(Stored data entries)
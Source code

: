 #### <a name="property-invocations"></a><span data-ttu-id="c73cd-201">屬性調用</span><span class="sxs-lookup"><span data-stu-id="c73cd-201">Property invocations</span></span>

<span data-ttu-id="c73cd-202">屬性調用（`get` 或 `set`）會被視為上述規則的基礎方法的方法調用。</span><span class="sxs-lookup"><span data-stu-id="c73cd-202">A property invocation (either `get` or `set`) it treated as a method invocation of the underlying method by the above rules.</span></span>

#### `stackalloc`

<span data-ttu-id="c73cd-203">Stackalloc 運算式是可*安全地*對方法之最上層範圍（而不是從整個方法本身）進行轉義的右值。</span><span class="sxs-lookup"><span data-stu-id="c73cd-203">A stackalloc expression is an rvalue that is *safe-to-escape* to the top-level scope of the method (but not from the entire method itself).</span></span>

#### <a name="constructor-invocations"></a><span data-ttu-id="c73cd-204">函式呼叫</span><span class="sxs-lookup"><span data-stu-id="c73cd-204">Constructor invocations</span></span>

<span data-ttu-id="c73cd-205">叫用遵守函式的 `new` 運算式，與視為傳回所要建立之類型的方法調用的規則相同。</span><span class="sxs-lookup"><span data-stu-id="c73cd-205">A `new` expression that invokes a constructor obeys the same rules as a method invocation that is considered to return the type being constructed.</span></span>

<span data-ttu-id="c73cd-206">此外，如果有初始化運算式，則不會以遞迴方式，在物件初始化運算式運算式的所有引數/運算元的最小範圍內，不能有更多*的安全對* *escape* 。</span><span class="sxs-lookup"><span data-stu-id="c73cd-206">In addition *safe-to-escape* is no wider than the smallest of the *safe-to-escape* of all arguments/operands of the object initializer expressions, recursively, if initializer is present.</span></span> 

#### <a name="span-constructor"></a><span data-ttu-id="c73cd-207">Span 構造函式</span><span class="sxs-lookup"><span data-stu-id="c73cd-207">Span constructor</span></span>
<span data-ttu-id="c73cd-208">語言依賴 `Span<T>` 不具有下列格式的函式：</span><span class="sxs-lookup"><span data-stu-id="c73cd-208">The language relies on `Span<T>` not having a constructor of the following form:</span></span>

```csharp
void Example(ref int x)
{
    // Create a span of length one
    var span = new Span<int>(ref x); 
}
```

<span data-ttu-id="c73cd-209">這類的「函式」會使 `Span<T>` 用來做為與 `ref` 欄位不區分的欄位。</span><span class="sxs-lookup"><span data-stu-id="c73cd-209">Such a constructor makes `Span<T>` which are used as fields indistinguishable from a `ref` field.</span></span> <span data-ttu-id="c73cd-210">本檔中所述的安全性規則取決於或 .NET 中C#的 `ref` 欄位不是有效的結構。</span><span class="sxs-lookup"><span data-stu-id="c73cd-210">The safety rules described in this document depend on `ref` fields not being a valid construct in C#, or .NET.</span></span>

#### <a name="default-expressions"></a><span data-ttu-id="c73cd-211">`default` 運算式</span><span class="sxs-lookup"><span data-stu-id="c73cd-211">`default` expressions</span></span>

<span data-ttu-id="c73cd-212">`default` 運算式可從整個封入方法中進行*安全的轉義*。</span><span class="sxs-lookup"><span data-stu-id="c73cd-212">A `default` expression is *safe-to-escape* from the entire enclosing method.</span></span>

**Assignment**
Every line above in which the word "invocations" is present must be copied into the answer.

**Response box**
: #### <a name="property-invocations"></a><span data-ttu-id="c73cd-201">屬性調用</span><span class="sxs-lookup"><span data-stu-id="c73cd-201">Property invocations</span></span>
#### <a name="constructor-invocations"></a><span data-ttu-id="c73cd-204">函式呼叫</span><span class="sxs-lookup"><span data-stu-id="c73cd-204">Constructor invocations</span></span>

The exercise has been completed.